Family owned and operated since 1962, Napoli Villa Ristorante Italiano is one of Indy's top, locally owned Italian restaurants. Beginning as a small pizzeria, Napoli Villa Ristorante Italiano has grown into a full service restaurant over the last 50 years.
A good pizza shop can be difficult to find, especially when you’re looking for one that brings a Chicago-style taste to a non-Chicago locale. But if you find yourself near South of Chicago, you’ll find a pizza shop that aims to please and hits the mark well. The owners, Bob and Beverly, are from Chicago but have lived in Indy 16 years. They’re very passionate about their work and eager to please. The first five toppings are free at South of Chicago. Deep dish is available in a personal size, or treat the family to a 14-incher that feeds three for less than 20 bucks with drinks included.
Relying on Italian hospitality and good food, Milano Inn has stood watch as Indianapolis has evolved. It was founded during the Great Depression, flourished as manufacturers prospered during the 1940s and survived as subdivisions lured families to the suburbs starting in the 1950s. It has seen the rise and fall of Market Square Arena and the Hoosier Dome. Skyscrapers, world-class hotels, and a resurgence in urban living has revitalized downtown in recent years and, as always, Milano Inn has welcomed those from the neighborhood and beyond with warmth, and tried and true family recipes.
Somewhat off the beaten path, Iozzo’s boasts one of the coolest outdoor dining areas in town: a secluded courtyard behind the 19th century brick building, shaded by trees and enlivened by flowers and plants. The interior doesn’t lack for old-world charm, either. Although essentially southern Italian in style, the menu offers vibrant flavors, home-made sauces and frequent fish specials. Quality is consistently good. And you get a sense that they really know what they’re doing in the kitchen. The wine list is quite extensive, with a good number of well-chosen, moderately-priced selections and a few surprises: Shafer Hillside, anyone?
This colorful little strip-mall joint was purchased by a couple of regulars. Mostly a breakfast/lunch spot, they've expanded their hours for dinner three nights a week. Word is they've got 40 omelets. MMM. OMELETS.
Authentic Italian favorites on 86th Street — kind of. It's tucked away behind a strip mall on the southeast corner of 86th and Ditch. Chef Mario DiRosa hails from Naples, Italy, creating Italian cuisine like the famed lasagna with veal meatballs. Rumor has it that Amalfi Ristorante makes the best eggplant parmagiana in the city. Be sure to try the gnocchi, hand-rolled stuffed potato dumplings. Leave the kids at home: Only 18-year-olds and older are allowed in this restaurant.
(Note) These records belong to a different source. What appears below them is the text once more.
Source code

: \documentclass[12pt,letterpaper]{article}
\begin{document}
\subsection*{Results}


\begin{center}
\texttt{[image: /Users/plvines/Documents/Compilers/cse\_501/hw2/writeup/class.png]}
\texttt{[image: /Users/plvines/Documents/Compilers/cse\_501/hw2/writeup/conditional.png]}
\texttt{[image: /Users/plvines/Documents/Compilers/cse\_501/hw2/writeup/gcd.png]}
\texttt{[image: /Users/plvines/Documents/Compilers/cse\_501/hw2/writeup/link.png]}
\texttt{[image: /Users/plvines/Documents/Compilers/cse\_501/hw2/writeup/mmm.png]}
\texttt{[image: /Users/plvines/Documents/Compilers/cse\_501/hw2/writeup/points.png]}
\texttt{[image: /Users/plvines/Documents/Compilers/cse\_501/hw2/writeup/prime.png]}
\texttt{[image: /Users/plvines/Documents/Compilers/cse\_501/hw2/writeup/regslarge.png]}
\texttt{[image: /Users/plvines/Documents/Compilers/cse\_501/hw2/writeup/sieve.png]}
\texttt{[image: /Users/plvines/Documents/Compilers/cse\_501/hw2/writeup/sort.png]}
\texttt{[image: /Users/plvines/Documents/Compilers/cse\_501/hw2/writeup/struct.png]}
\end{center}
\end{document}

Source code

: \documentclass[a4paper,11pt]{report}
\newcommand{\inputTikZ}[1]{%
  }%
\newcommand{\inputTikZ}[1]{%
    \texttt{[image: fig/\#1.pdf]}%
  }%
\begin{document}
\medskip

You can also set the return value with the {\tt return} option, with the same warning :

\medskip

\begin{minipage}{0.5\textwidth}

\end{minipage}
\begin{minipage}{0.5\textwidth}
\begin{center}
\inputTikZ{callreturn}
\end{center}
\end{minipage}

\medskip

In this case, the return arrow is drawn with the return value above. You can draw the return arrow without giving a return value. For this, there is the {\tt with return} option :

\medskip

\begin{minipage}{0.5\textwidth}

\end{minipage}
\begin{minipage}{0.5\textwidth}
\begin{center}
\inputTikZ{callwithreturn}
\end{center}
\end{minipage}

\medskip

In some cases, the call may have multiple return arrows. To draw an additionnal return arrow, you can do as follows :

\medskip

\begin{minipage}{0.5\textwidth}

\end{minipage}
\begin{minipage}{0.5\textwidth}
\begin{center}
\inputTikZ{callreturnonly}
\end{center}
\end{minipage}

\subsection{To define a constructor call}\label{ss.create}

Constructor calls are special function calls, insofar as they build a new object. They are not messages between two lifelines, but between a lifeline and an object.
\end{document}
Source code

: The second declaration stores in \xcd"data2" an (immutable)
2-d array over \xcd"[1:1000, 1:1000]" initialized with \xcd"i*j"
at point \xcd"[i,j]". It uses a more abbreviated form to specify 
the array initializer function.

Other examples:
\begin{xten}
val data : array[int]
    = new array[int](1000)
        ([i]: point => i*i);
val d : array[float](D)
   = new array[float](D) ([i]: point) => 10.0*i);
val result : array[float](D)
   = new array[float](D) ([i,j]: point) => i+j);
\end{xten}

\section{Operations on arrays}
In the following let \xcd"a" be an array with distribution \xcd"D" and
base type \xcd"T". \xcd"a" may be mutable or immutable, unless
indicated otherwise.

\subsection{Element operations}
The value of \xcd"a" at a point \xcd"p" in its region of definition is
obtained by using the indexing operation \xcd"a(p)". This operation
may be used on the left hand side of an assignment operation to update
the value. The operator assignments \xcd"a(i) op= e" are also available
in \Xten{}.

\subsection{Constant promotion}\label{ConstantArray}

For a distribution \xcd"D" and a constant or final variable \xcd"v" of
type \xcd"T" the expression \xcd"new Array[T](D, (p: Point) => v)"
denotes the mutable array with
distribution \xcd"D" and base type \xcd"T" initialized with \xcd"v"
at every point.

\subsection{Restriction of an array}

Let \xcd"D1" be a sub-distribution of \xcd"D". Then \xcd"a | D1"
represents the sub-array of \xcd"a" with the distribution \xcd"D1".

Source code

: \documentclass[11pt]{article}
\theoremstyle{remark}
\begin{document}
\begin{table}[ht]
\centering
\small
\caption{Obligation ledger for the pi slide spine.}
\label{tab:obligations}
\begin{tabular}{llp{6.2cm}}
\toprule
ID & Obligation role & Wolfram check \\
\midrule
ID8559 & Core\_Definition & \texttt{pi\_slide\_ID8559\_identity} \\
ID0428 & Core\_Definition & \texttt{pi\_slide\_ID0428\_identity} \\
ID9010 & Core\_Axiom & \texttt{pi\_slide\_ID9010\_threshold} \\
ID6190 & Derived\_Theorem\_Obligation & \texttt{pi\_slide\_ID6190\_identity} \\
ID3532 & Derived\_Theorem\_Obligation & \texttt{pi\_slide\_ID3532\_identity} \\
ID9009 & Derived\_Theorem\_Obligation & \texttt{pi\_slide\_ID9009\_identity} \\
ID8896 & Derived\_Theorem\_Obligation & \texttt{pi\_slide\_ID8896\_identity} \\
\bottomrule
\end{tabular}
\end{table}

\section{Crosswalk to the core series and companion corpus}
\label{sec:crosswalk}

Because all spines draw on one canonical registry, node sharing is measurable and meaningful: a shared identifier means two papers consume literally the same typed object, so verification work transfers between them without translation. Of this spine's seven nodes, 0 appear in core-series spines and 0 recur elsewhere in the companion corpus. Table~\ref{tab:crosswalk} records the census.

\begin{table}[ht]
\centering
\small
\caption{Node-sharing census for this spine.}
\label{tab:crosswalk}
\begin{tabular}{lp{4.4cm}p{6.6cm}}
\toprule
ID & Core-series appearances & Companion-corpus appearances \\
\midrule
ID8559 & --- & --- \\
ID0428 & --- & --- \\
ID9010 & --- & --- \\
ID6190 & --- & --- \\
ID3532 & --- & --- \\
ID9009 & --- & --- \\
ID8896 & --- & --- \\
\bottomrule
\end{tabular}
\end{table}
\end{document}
The new location on College may be spiffy, but the quality of the fare here is consistently wonderful. Thoughtfully prepared and smartly presented for a reasonable price, Ravioli della Mamma is composed of large squares of fresh spinach and cheese ravioli served with a pesto cream sauce. Rich yet delicate, creamy but never cloying, it might be one of the top vegetarian entrees in the city.
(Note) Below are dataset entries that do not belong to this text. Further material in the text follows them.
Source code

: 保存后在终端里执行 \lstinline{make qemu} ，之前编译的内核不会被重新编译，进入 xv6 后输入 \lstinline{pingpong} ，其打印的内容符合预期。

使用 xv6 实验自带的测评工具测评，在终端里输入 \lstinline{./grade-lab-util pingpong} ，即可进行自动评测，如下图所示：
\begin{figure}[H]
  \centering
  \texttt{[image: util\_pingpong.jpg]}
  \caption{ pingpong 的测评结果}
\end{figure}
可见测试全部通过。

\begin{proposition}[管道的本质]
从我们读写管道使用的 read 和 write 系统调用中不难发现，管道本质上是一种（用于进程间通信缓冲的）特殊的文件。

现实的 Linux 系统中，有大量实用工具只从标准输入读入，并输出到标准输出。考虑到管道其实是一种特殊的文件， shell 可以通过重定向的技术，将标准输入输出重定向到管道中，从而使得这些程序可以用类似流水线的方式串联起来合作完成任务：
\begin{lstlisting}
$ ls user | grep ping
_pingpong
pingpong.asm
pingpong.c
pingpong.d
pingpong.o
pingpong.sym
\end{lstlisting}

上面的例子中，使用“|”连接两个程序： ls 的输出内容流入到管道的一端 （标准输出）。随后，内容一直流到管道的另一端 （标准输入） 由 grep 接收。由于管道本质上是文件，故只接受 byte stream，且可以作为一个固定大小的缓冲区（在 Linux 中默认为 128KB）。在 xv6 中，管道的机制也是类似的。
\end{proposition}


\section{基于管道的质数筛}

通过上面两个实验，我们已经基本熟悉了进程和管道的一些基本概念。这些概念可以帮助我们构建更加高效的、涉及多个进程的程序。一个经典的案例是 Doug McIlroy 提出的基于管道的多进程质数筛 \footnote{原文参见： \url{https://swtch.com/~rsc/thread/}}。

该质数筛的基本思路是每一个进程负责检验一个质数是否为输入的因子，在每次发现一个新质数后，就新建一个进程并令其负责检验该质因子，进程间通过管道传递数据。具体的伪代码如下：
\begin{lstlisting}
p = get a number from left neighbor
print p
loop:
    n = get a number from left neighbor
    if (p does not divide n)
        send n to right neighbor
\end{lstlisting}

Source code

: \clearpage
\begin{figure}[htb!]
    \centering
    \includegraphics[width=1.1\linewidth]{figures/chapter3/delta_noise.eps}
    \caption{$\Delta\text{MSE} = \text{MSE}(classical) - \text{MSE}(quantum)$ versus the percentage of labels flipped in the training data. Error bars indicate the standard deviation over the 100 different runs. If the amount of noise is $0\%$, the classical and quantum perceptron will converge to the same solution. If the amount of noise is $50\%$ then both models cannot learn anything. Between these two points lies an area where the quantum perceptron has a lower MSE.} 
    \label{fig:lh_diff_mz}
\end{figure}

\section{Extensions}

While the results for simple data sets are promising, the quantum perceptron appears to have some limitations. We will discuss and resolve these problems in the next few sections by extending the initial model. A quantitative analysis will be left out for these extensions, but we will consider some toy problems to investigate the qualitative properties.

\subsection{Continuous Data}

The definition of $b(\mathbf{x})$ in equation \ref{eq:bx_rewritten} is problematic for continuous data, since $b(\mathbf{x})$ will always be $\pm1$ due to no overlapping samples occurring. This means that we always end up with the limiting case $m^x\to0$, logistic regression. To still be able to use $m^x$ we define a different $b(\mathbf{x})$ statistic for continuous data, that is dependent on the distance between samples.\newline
Café Nonna serves customers traditional Italian Gelato using original recipes from Italy and 28 flavors of soft serve ice cream.
The food remains excellent at this Northside mainstay — homemade pasta, perfect sauces, fresh ingredients. It's traditional Italian all the way, for what that's worth; don't expect the envelope to be pushed. But you can count on a Tortelloni alla Papalina featuring huge, fat, perfectly al dente parcels of pasta stuffed with ricotta and dressed with intensely-flavored crimini mushrooms; a perfectly-prepared Veal Ossobuco; and a house-made tiramisu that's outstanding and ethereally light.
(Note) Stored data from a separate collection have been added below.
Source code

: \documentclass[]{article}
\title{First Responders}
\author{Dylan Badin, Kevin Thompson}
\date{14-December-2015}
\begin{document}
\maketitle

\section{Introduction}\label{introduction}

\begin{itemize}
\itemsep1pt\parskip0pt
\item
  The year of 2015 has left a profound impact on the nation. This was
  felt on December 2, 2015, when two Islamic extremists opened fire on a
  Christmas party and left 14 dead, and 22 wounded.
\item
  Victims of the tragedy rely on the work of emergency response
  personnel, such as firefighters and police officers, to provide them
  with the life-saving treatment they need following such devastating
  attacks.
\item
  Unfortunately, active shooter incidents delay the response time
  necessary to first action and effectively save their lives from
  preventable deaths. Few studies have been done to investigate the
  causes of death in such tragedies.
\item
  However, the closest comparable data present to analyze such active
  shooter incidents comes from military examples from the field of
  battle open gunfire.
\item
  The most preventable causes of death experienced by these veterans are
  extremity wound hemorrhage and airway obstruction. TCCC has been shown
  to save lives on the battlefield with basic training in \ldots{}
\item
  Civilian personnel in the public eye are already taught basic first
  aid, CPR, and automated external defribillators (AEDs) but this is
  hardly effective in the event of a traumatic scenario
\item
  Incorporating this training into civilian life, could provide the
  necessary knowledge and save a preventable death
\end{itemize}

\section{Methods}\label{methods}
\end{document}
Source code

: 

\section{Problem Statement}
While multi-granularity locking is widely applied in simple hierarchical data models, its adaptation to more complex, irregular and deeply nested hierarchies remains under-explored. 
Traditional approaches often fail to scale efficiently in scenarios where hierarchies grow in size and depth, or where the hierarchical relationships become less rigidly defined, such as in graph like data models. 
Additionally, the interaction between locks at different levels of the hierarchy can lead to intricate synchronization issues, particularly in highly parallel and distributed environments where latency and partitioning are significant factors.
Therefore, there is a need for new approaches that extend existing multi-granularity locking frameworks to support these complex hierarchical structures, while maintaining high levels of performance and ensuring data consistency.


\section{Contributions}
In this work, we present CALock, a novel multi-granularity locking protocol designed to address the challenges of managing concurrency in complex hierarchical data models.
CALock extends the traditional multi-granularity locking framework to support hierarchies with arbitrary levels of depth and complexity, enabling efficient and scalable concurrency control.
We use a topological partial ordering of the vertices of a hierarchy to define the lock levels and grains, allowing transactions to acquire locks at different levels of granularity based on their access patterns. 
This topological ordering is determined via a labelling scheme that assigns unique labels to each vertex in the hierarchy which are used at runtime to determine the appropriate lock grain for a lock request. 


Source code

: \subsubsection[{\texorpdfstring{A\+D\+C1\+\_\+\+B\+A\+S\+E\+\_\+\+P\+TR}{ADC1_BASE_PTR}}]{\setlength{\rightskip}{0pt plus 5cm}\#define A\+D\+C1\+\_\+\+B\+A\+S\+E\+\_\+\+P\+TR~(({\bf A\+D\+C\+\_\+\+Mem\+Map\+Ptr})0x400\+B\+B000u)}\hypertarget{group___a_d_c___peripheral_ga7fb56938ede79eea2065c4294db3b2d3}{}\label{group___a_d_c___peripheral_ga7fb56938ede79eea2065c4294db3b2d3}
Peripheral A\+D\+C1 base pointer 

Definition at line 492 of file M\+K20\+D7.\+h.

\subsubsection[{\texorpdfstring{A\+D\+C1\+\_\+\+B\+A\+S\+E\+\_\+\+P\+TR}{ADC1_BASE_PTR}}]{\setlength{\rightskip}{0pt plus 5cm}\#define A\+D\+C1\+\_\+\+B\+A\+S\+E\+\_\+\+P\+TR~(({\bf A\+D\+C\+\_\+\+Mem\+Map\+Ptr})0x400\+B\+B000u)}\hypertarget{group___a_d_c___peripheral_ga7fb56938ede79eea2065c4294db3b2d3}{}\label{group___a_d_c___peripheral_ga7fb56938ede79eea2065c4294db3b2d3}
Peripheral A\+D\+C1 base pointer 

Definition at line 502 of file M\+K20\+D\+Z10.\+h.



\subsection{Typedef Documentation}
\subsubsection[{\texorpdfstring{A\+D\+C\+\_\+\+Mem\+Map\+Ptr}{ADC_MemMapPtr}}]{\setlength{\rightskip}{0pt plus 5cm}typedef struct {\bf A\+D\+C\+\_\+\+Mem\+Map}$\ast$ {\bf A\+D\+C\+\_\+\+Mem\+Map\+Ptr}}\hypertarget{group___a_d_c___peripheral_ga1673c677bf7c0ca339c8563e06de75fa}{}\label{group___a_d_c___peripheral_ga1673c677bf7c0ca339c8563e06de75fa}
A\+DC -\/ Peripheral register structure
Patrick Aasen, who made a name for himself as chef and owner of Arturo's on 86th Street and Keystone Avenue, seems to have lost his touch with his latest effort in Carmel's Arts District. The gorgonzola ravioli is laden down with a sauce so thick it makes it tough to finish the dish; the spaghetti carbonera is spoiled by strongly flavored onions; and the veal parmesan is soggy and overdone. A restaurant of this pedigree should deliver more.
Fresco Italian Café on the Canal offers a wide selection of homemade Italian sandwiches, fresh salads, flatbread pizza, specialty mixed drinks, wine and local beers. And of course, the Italian beef sandwich we’re known for.
Occupying a highly desirable location facing Meridian Street at 126th Street, J. Razzo’s is about as visible as a restaurant can get in Carmel. Service is professional and calmly efficient; the atmosphere is cool and relaxing; there's no Sinatra on the soundtrack. So why hasn't J. Razzo's become a Carmel destination? Quite simply, the food, which ranges from from somewhat better than good to less than mediocre. The cioppino, an Italian fish stew, is properly cooked and nicely spiced, but the veal parmigiano was slathered with a pasty, processed-tasting tomato sauce, and the gnocchi was cooked to a porridge-like consistency.